On Giving Tuesday, West Oakland Health Premieres New Short Film "Legacy of Love"
November 28, 2023
November 28, 2023
“In West Oakland, there were no doctors. They all had moved out. It was a hardship.
Our thing was, ‘We are the need. We live the need. We deal with the need daily.’”
Ms. Cloteal Davis, West Oakland Health, Co-Founder
Today we are excited to premiere “Legacy of Love: Community Healthcare Rooted in West Oakland.”
This short film highlights our origin story and the journey of our founders: Ms. Cloteal Davis, Ms. Jessie Hamilton, Ms. Olivia Parks, and Ms. Edith Brown. These determined African American mothers had moved to California during the Great Migration, seeking a better way of life. But when they landed in West Oakland, they realized their children’s health needs were at risk and not being served by the larger hospitals in the city. By 1967, they found “a way out of no way” and founded the first Black-led and Black-serving federally qualified health center (FQHC) on the west coast. Nearly 60 years later, West Oakland Health is embarking on its next chapter.
Stay tuned! We will be hosting community screenings to share news about our “Greatness Agenda” and our exciting new plans for 2024!

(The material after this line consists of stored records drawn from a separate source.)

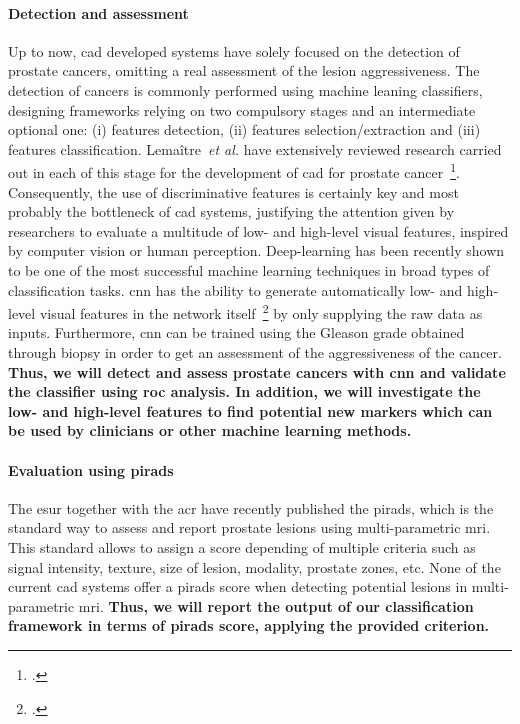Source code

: \paragraph{Detection and assessment}

Up to now, \ac{cad} developed systems have solely focused on the detection of prostate cancers, omitting a real assessment of the lesion aggressiveness.
The detection of cancers is commonly performed using machine leaning classifiers, designing frameworks relying on two compulsory stages and an intermediate optional one: (i) features detection, (ii) features selection/extraction and (iii) features classification.
Lema\^itre~\emph{et al.} have extensively reviewed research carried out in each of this stage for the development of \ac{cad} for prostate cancer~\footcite{Lemaitre2015}.
Consequently, the use of discriminative features is certainly key and most probably the bottleneck of \ac{cad} systems, justifying the attention given by researchers to evaluate a multitude of low- and high-level visual features, inspired by computer vision or human perception.
Deep-learning has been recently shown to be one of the most successful machine learning techniques in broad types of classification tasks.
\ac{cnn} has the ability to generate automatically low- and high-level visual features in the network itself~\footcite{Zeiler2013} by only supplying the raw data as inputs.
Furthermore, \ac{cnn} can be trained using the Gleason grade obtained through biopsy in order to get an assessment of the aggressiveness of the cancer.
\textbf{Thus, we will detect and assess prostate cancers with \ac{cnn} and validate the classifier using \ac{roc} analysis. In addition, we will investigate the low- and high-level features to find potential new markers which can be used by clinicians or other machine learning methods.}

\paragraph{Evaluation using \acs*{pirads}}

The \ac{esur} together with the \ac{acr} have recently published the \ac{pirads}, which is the standard way to assess and report prostate lesions using multi-parametric \ac{mri}.
This standard allows to assign a score depending of multiple criteria such as signal intensity, texture, size of lesion, modality, prostate zones, etc.
None of the current \ac{cad} systems offer a \ac{pirads} score when detecting potential lesions in multi-parametric \ac{mri}.
\textbf{Thus, we will report the output of our classification framework in terms of \ac{pirads} score, applying the provided criterion.}

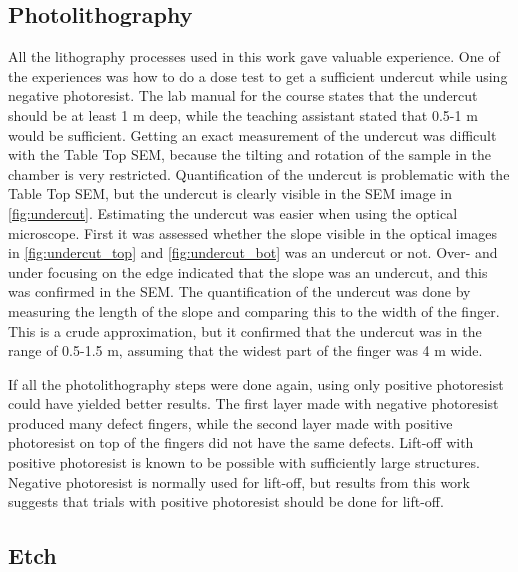 
\subsection{Photolithography}
\label{sec:discussion:photolithography}

\noindent All the lithography processes used in this work gave valuable experience.
One of the experiences was how to do a dose test to get a sufficient undercut while using negative photoresist. 
The lab manual for the course \cite{labmanual} states that the undercut should be at least 1 \textmu m deep, while the teaching assistant stated that 0.5-1 \textmu m would be sufficient.
Getting an exact measurement of the undercut was difficult with the Table Top SEM, because the tilting and rotation of the sample in the chamber is very restricted. 
Quantification of the undercut is problematic with the Table Top SEM, but the undercut is clearly visible in the SEM image in \autoref{fig:undercut}.
Estimating the undercut was easier when using the optical microscope. 
First it was assessed whether the slope visible in the optical images in \autoref{fig:undercut_top} and \autoref{fig:undercut_bot} was an undercut or not.
Over- and under focusing on the edge indicated that the slope was an undercut, and this was confirmed in the SEM. 
The quantification of the undercut was done by measuring the length of the slope and comparing this to the width of the finger. 
This is a crude approximation, but it confirmed that the undercut was in the range of 0.5-1.5 \textmu m, assuming that the widest part of the finger was 4 \textmu m wide.


If all the photolithography steps were done again, using only positive photoresist could have yielded better results.
The first layer made with negative photoresist produced many defect fingers, while the second layer made with positive photoresist on top of the fingers did not have the same defects.
Lift-off with positive photoresist is known to be possible with sufficiently large structures. 
Negative photoresist is normally used for lift-off, but results from this work suggests that trials with positive photoresist should be done for lift-off. 


\subsection{Etch}
\label{sec:discussion:etch}

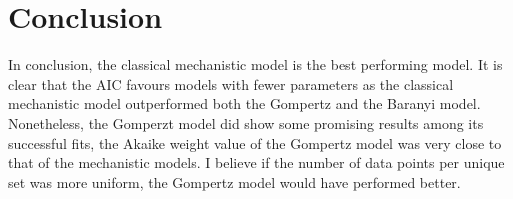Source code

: \documentclass[11pt]{article}
\begin{document}
\section{Conclusion}
In conclusion, the classical mechanistic model is the best performing model. It is clear that the AIC favours models with fewer parameters as the classical mechanistic model outperformed both the Gompertz and the Baranyi model. Nonetheless, the Gomperzt model did show some promising results among its successful fits, the Akaike weight value of the Gompertz model was very close to that of the mechanistic models. I believe if the number of data points per unique set was more uniform, the Gompertz model would have performed better.

\newpage



\end{document}
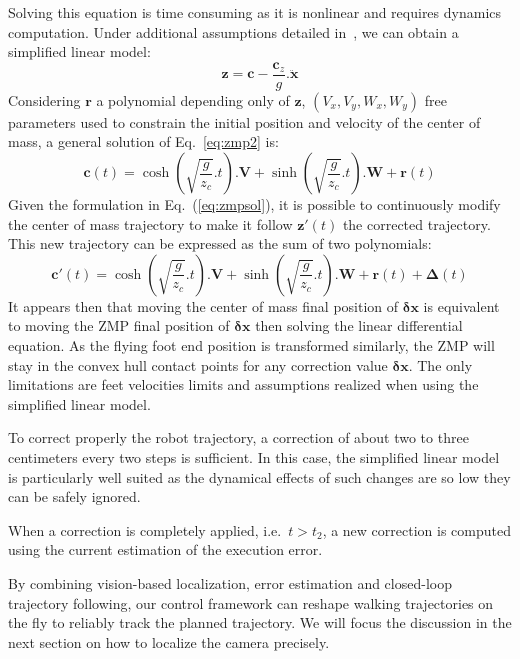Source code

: Solving this equation is time consuming as it is nonlinear and
requires dynamics computation. Under additional assumptions detailed
in~\cite{Kajita01iros}, we can obtain a simplified linear model:
%
\begin{equation} \label{eq:zmp2}
  \mathbf{z} = \mathbf{c} - \frac{\mathbf{c}_z}{g} . \ddot{\mathbf{x}}
\end{equation}
%
Considering $\mathbf{r}$ a polynomial depending only of $\mathbf{z}$,
$(V_x, V_y, W_x, W_y)$ free parameters used to constrain the initial
position and velocity of the center of mass, a general solution of
Eq.~\ref{eq:zmp2} is:
%
\begin{equation} \label{eq:zmpsol}
  \mathbf{c}(t) = \cosh(\sqrt{\frac{g}{z_c}}.t) . \mathbf{V} + \sinh(\sqrt{\frac{g}{z_c}}.t) . \mathbf{W} + \mathbf{r}(t)
\end{equation}
%
Given the formulation in Eq.~(\ref{eq:zmpsol}), it is possible to
continuously modify the center of mass trajectory to make it follow
\mbox{$\mathbf{z}'(t)$} the corrected trajectory. This new
trajectory can be expressed as the sum of two polynomials:
%
\begin{equation} \label{eq:zmpsolcor}
  \mathbf{c}'(t) = \cosh(\sqrt{\frac{g}{z_c}}.t) . \mathbf{V} +
  \sinh(\sqrt{\frac{g}{z_c}}.t) . \mathbf{W} + \mathbf{r}(t) + \mathbf{\Delta}(t)
\end{equation}
%
It appears then that moving the center of mass final position of
$\mathbf{\delta x}$ is equivalent to moving the ZMP final position of
$\mathbf{\delta x}$ then solving the linear differential equation. As
the flying foot end position is transformed similarly, the ZMP will
stay in the convex hull contact points for any correction value
$\mathbf{\delta x}$. The only limitations are feet velocities limits
and assumptions realized when using the simplified linear model.

To correct properly the robot trajectory, a correction of about two to
three centimeters every two steps is sufficient. In this case, the
simplified linear model is particularly well suited as the dynamical
effects of such changes are so low they can be safely ignored.

When a correction is completely applied, i.e.\ $t > t_2$, a new
correction is computed using the current estimation of the execution
error.

By combining vision-based localization, error estimation and
closed-loop trajectory following, our control framework can reshape
walking trajectories on the fly to reliably track the planned
trajectory. We will focus the discussion in the next section on how to
localize the camera precisely.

This film is just one example of how we plan to fulfill our purpose of being the trusted hub advancing the Bay Area’s Black community’s health and dignity. Please consider making a tax-deductible DONATION on GIVING TUESDAY 11/28/23 or any day before the end of 2023.
A Historical Footnote
In the 50s and 60s, African Americans who sought quality healthcare at white-run institutions were often met with explicit racism, implicit bias, cultural indifference, and lack of compassion (sound familiar in 2023?). These hospitals were also too far away from West Oakland. They needed a Black-led and Black-serving health center that was reliable, respectful, trustworthy and focused on the specific needs of their community. Our founders organized, hosted events, networked with local politicians, and brokered deals with key leaders and organizations across various civic, activist, religious, and business sectors of the community. All just another day-in-the-life of Black women! After opening its doors in March 1967, West Oakland Health Council immediately rose up to become the neighborhood anchor for healthcare, health education, food and housing programs, and voter registration. Several key staff from West Oakland Health even worked with Black Panther Party members when they launched their free health clinics in chapters around the country a couple years after West Oakland opened its doors. West Oakland Health became a spark that led to a transformation in health care advocacy in California and the nation.